ACTION ITEM
Entries below include pictures. Output exactly the lines from the one with "### Frontend" down to the one with "between different architectures**", both ends included, and leave the pictures out.

DATA RECORDS

· · ·

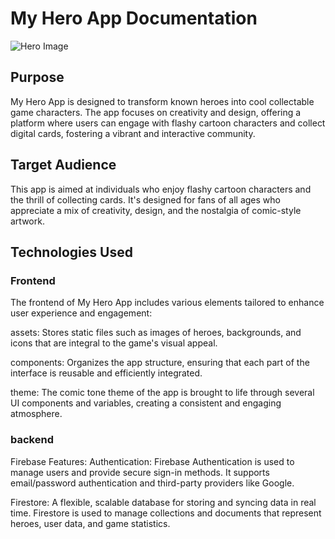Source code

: # My Hero App Documentation

![Hero Image](https://encrypted-tbn0.gstatic.com/images?q=tbn:ANd9GcTqijFNYAAo8y11cEWu5Sh37_kEmkAjxDy9Ow&s)

## Purpose

My Hero App is designed to transform known heroes into cool collectable game characters. The app focuses on creativity and design, offering a platform where users can engage with flashy cartoon characters and collect digital cards, fostering a vibrant and interactive community.

## Target Audience

This app is aimed at individuals who enjoy flashy cartoon characters and the thrill of collecting cards. It's designed for fans of all ages who appreciate a mix of creativity, design, and the nostalgia of comic-style artwork.

## Technologies Used

### Frontend

The frontend of My Hero App includes various elements tailored to enhance user experience and engagement:

assets: Stores static files such as images of heroes, backgrounds, and icons that are integral to the game's visual appeal.

components: Organizes the app structure, ensuring that each part of the interface is reusable and efficiently integrated.

theme: The comic tone theme of the app is brought to life through several UI components and variables, creating a consistent and engaging atmosphere.

### backend

Firebase Features:
Authentication: Firebase Authentication is used to manage users and provide secure sign-in methods. It supports email/password authentication and third-party providers like Google.

Firestore: A flexible, scalable database for storing and syncing data in real time. Firestore is used to manage collections and documents that represent heroes, user data, and game statistics.
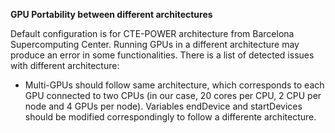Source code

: **GPU Portability between different architectures**

Default configuration is for CTE-POWER architecture from Barcelona Supercomputing Center.
Running GPUs in a different architecture may produce an error in some functionalities.
There is a list of detected issues with different architecture:
 - Multi-GPUs should follow same architecture, which corresponds to each GPU connected to two CPUs (in our case, 20 cores per CPU, 2 CPU per node and 4 GPUs per node). Variables endDevice and startDevices should be modified correspondingly to follow a differente architecture.
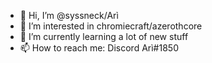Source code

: - 👋 Hi, I’m @syssneck/Arì
- 👀 I’m interested in chromiecraft/azerothcore
- 🌱 I’m currently learning a lot of new stuff
- 📫 How to reach me: Discord Arì#1850

<!---
syssneck/syssneck is a ✨ special ✨ repository because its `README.md` (this file) appears on your GitHub profile.
You can click the Preview link to take a look at your changes.
--->
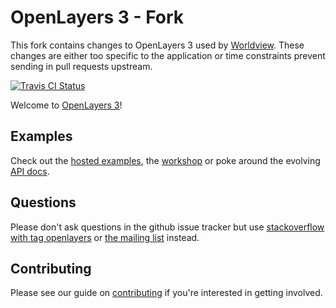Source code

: # OpenLayers 3 - Fork

This fork contains changes to OpenLayers 3 used by [Worldview](https://github.com/nasa-gibs/worldview). These changes are either too specific to the application or time constraints prevent sending in pull requests upstream.

[![Travis CI Status](https://secure.travis-ci.org/openlayers/ol3.svg)](http://travis-ci.org/#!/openlayers/ol3)

Welcome to [OpenLayers 3](http://openlayers.org/)!

## Examples
Check out the [hosted examples](http://openlayers.org/en/master/examples/), the [workshop](http://openlayers.org/ol3-workshop/) or poke around the evolving [API docs](http://openlayers.org/en/master/apidoc/).

## Questions
Please don't ask questions in the github issue tracker but use [stackoverflow with tag openlayers](http://stackoverflow.com/questions/tagged/openlayers) or [the mailing list](https://groups.google.com/forum/#!forum/ol3-dev) instead.

## Contributing
Please see our guide on [contributing](CONTRIBUTING.md) if you're interested in getting involved.
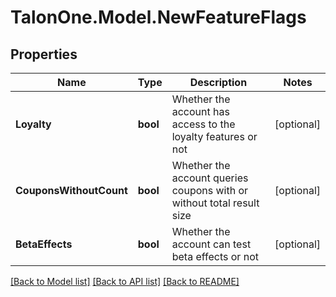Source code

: 
# TalonOne.Model.NewFeatureFlags

## Properties

Name | Type | Description | Notes
------------ | ------------- | ------------- | -------------
**Loyalty** | **bool** | Whether the account has access to the loyalty features or not | [optional] 
**CouponsWithoutCount** | **bool** | Whether the account queries coupons with or without total result size | [optional] 
**BetaEffects** | **bool** | Whether the account can test beta effects or not | [optional] 

[[Back to Model list]](../README.md#documentation-for-models)
[[Back to API list]](../README.md#documentation-for-api-endpoints)
[[Back to README]](../README.md)

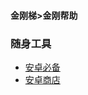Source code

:#### 金刚梯>金刚帮助
### 随身工具
- [安卓必备](https://a2zitpro.github.io/web/greenhandtools)
- [安卓商店](https://a2zitpro.github.io/web/appstores_b)
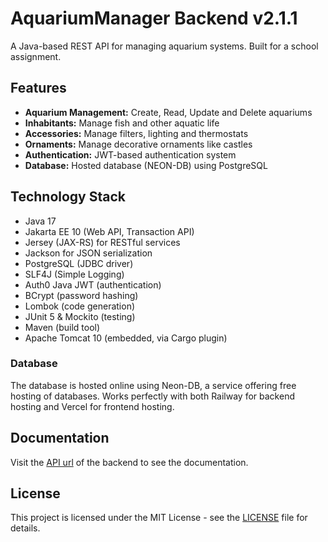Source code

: # AquariumManager Backend v2.1.1

A Java-based REST API for managing aquarium systems. Built for a school assignment.

## Features

- **Aquarium Management:** Create, Read, Update and Delete aquariums
- **Inhabitants:** Manage fish and other aquatic life
- **Accessories:** Manage filters, lighting and thermostats
- **Ornaments:** Manage decorative ornaments like castles
- **Authentication:** JWT-based authentication system
- **Database:** Hosted database (NEON-DB) using PostgreSQL

## Technology Stack

- Java 17
- Jakarta EE 10 (Web API, Transaction API)
- Jersey (JAX-RS) for RESTful services
- Jackson for JSON serialization
- PostgreSQL (JDBC driver)
- SLF4J (Simple Logging)
- Auth0 Java JWT (authentication)
- BCrypt (password hashing)
- Lombok (code generation)
- JUnit 5 & Mockito (testing)
- Maven (build tool)
- Apache Tomcat 10 (embedded, via Cargo plugin)

### Database

The database is hosted online using Neon-DB, a service offering free hosting of databases. Works perfectly with both Railway for backend hosting and Vercel for frontend hosting.

## Documentation

Visit the [API url](https://web-production-8a8d.up.railway.app/api/) of the backend to see the documentation.

## License

This project is licensed under the MIT License - see the [LICENSE](LICENSE) file for details.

· · ·

RESPONSE TO THE TASK
### Frontend

The frontend of My Hero App includes various elements tailored to enhance user experience and engagement:

assets: Stores static files such as images of heroes, backgrounds, and icons that are integral to the game's visual appeal.

components: Organizes the app structure, ensuring that each part of the interface is reusable and efficiently integrated.

theme: The comic tone theme of the app is brought to life through several UI components and variables, creating a consistent and engaging atmosphere.

### backend

Firebase Features:
Authentication: Firebase Authentication is used to manage users and provide secure sign-in methods. It supports email/password authentication and third-party providers like Google.

Firestore: A flexible, scalable database for storing and syncing data in real time. Firestore is used to manage collections and documents that represent heroes, user data, and game statistics.
Source code

: **GPU Portability between different architectures**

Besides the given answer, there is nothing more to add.